Segment Open
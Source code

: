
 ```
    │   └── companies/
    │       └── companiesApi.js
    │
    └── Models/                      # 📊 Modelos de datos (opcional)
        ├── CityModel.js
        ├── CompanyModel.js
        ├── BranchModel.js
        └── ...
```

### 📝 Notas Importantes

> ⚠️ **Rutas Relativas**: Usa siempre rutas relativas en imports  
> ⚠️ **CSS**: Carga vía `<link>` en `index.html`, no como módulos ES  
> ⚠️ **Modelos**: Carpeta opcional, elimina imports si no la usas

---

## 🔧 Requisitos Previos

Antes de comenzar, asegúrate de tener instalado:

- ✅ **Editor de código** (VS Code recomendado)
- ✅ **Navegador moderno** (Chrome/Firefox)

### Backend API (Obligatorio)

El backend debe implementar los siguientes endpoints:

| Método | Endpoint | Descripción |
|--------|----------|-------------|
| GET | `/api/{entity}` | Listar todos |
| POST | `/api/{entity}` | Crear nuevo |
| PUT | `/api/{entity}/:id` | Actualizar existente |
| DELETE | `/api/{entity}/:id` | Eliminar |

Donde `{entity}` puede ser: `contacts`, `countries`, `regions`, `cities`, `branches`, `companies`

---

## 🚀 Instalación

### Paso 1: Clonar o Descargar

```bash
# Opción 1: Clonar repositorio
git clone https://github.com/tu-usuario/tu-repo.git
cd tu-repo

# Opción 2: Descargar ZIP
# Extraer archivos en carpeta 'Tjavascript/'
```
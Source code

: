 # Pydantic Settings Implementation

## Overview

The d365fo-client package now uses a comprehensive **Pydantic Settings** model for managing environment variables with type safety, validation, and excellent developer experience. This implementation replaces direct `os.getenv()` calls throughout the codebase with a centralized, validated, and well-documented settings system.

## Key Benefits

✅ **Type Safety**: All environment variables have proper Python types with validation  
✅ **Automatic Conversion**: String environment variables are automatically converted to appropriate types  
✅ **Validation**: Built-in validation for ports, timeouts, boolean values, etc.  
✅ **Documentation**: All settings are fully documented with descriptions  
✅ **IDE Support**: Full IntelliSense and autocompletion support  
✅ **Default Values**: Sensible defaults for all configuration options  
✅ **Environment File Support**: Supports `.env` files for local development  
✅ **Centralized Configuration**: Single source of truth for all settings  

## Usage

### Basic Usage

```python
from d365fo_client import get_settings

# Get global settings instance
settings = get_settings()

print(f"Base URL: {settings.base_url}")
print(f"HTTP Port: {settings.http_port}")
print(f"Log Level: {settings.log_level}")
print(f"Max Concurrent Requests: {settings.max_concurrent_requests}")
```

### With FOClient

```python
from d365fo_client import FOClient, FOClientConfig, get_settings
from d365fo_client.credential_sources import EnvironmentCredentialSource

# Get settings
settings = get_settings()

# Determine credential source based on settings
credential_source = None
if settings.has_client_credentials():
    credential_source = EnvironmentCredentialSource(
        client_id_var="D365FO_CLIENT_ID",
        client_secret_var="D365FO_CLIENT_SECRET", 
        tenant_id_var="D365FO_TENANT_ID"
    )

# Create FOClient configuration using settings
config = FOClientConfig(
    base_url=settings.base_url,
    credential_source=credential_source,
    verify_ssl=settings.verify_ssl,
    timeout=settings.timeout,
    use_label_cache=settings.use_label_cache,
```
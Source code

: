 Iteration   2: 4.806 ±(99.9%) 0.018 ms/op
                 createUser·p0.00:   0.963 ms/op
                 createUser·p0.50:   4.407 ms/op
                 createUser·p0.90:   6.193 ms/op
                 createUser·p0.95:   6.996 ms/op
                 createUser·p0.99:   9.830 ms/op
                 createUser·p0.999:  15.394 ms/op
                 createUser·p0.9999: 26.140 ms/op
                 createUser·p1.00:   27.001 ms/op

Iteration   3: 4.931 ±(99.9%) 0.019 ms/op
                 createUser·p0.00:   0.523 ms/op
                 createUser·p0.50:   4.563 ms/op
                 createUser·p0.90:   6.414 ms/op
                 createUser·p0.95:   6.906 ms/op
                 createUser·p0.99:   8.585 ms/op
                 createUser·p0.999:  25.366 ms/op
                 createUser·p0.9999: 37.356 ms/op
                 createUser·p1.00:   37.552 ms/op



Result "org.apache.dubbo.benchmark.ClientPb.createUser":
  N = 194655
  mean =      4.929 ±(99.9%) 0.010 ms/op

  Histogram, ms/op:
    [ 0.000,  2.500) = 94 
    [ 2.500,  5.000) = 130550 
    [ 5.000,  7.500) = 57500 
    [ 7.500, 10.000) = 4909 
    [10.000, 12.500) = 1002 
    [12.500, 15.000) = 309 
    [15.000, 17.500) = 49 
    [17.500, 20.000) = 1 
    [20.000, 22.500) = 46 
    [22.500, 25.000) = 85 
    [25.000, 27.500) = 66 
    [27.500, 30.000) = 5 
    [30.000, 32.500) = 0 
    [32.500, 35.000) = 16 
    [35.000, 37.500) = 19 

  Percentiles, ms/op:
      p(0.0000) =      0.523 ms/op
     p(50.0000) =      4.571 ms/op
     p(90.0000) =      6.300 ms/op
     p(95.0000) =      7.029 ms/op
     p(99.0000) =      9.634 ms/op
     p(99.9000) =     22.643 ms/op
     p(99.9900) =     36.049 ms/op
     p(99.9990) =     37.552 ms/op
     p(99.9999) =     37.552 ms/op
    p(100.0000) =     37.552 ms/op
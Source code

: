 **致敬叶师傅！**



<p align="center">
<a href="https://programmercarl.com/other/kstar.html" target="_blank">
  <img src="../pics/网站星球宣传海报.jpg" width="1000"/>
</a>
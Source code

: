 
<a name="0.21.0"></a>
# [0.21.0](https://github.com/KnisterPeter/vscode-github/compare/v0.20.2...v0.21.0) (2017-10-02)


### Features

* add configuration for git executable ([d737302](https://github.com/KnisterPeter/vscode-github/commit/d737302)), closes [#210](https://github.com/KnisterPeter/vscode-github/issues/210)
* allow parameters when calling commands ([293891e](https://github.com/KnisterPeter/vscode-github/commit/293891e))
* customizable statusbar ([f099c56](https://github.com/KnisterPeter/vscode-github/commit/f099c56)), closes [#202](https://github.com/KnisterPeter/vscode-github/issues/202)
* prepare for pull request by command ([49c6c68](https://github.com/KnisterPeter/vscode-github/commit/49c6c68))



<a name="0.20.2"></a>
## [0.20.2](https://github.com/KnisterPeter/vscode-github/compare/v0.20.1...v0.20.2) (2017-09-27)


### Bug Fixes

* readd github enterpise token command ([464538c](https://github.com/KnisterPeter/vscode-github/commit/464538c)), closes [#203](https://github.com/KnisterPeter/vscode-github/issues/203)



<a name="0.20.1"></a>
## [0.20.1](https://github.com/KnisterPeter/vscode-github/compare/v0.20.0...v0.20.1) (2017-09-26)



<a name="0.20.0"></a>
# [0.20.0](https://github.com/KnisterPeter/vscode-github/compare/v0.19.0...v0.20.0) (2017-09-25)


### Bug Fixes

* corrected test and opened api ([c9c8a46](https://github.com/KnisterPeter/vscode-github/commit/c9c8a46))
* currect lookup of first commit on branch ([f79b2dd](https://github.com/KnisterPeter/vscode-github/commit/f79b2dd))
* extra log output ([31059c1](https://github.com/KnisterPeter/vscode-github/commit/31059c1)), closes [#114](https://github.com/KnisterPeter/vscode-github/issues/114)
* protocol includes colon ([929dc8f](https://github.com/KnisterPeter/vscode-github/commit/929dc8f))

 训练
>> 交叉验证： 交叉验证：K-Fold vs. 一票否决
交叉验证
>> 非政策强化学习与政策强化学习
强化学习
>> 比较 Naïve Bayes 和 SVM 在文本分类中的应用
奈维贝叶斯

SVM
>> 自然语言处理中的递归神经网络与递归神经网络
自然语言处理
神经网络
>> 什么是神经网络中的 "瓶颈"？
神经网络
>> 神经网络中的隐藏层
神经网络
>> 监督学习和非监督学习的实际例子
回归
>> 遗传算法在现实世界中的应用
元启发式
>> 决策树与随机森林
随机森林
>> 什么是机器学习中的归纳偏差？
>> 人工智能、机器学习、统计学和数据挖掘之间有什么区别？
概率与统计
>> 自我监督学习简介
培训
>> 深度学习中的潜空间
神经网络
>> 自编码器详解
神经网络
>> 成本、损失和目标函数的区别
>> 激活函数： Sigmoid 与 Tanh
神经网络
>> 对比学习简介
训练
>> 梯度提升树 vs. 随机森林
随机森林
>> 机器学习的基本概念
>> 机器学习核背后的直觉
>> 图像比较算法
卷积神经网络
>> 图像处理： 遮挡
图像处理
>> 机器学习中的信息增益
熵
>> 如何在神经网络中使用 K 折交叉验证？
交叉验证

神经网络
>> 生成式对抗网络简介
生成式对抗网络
Segment Closed
* [WORK INSTRUCTION]:
Select all lines with the word "EnvironmentCredentialSource" from the entries above.

* [ANSWER FOR THIS EXERCISE]:
from d365fo_client.credential_sources import EnvironmentCredentialSource
    credential_source = EnvironmentCredentialSource(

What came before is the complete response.